My girls jumped to it as if a machine gun was in Maggie's hand instead of her purse. Satisfied the shop was locked down and the threat of becoming the Chicago Tribune's next days headline, Mrs. 'M' jerked off the turbaned towel and began to wail, "Just look at my hair!!! That Butcher Beauty Operator has ruined it."
You could hear the 'GASP' of all three of us Beauty Operators as we stood in the semi-darkened, locked, beauty shop in a stunned state as we stared at her neon orange stripped and spiked head of hair. I quickly slipped the scissors I was holding in my pocket.
By now, she was in a state of sobbing snot and smeared mascara. With all the compassion and care I could muster, I slipped the 'Mobster Mink' from her shoulders and seated her in a chair facing away from the mirrored wall.
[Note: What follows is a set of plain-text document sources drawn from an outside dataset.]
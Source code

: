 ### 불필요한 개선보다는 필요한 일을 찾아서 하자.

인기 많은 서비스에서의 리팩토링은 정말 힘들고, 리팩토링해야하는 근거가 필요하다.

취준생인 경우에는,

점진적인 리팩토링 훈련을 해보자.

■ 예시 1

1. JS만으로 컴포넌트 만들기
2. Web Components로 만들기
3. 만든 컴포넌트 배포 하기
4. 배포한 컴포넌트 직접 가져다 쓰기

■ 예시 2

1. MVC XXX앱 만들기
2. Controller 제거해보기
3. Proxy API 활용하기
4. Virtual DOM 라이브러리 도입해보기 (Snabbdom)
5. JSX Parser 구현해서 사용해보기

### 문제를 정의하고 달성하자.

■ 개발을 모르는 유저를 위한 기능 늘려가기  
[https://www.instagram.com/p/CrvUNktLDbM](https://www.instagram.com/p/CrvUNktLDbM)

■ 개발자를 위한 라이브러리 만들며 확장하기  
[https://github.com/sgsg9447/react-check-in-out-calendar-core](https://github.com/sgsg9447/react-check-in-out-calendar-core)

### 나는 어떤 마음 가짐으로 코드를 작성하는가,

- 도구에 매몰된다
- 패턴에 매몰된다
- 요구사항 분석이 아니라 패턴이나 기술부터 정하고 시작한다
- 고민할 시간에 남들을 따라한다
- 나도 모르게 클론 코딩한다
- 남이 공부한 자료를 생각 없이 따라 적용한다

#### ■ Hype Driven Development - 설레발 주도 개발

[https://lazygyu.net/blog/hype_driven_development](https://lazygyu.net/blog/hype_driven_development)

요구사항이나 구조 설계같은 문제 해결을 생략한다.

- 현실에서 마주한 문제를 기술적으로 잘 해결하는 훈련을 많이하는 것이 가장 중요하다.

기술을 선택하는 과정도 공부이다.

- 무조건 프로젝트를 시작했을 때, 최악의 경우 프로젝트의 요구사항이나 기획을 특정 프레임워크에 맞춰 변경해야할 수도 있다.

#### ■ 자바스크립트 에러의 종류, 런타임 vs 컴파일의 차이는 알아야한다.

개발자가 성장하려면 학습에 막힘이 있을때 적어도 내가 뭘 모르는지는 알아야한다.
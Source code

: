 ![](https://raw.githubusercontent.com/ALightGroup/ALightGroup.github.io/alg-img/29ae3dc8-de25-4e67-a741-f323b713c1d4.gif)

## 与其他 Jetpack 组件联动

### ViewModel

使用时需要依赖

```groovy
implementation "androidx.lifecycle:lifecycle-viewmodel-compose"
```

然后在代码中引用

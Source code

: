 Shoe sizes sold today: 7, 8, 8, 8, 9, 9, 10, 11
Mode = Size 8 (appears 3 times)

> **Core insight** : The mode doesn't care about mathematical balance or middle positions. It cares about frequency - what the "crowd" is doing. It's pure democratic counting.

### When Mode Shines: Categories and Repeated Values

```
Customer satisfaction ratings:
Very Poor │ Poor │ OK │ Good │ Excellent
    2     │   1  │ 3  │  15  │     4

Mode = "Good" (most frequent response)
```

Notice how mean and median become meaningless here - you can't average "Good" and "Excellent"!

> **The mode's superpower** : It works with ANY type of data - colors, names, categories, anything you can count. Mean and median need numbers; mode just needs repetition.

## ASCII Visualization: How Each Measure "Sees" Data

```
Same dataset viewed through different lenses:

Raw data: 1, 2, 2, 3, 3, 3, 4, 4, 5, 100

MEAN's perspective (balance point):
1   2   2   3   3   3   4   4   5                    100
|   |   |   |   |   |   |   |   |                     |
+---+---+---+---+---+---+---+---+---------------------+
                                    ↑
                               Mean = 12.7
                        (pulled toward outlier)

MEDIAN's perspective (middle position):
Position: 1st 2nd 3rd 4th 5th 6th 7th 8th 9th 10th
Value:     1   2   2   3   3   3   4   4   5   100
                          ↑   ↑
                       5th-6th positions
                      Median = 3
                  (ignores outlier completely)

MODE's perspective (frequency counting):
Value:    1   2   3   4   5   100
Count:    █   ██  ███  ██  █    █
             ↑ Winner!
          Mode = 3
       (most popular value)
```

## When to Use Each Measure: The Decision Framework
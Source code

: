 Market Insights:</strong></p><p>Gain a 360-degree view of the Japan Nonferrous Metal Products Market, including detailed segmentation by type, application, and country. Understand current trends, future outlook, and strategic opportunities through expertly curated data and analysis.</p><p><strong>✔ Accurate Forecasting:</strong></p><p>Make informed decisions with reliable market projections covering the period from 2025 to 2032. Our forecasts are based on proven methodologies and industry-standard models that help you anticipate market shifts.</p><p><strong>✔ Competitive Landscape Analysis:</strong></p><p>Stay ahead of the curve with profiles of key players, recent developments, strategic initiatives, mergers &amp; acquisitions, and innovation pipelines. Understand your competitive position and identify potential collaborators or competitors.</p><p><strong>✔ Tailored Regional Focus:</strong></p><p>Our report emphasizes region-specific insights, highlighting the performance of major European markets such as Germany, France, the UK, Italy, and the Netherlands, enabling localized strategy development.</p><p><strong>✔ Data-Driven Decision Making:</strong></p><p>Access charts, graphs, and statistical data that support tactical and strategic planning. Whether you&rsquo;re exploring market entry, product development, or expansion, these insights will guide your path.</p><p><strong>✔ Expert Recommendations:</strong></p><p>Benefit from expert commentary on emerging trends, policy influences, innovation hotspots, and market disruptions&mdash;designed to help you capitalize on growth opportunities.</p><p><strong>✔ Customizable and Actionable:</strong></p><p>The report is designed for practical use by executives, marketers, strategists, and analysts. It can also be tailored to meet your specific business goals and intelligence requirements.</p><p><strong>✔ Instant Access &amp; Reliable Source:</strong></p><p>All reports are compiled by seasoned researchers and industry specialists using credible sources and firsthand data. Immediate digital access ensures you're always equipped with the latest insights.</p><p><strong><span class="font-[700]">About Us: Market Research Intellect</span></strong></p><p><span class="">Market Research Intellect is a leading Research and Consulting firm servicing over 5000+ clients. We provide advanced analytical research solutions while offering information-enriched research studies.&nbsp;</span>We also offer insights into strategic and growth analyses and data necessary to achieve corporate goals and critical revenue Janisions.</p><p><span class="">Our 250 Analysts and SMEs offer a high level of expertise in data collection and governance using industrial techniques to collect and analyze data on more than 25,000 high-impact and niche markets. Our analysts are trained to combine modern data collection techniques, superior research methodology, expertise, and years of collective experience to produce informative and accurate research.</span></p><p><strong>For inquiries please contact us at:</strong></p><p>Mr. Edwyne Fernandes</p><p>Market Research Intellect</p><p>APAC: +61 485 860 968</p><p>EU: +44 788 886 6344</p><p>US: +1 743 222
Then assured her we could restore her color and fix the 'Butchers Botched Bob'.
Soon the flaming stripes were covered with 'Mary T Goldman's Hair Restorer' and Maggie's botched bob was clipped and layered for the latest and stylish 'Wave'. "Now, Mrs. 'M' the very best thing for your new style is a perm, I said as I guided her over to the 'Perm Machine'.
"I don't know Mable, it looks kinda scary". You sure it's safe?
One threat of electrocution in the family these days is enough."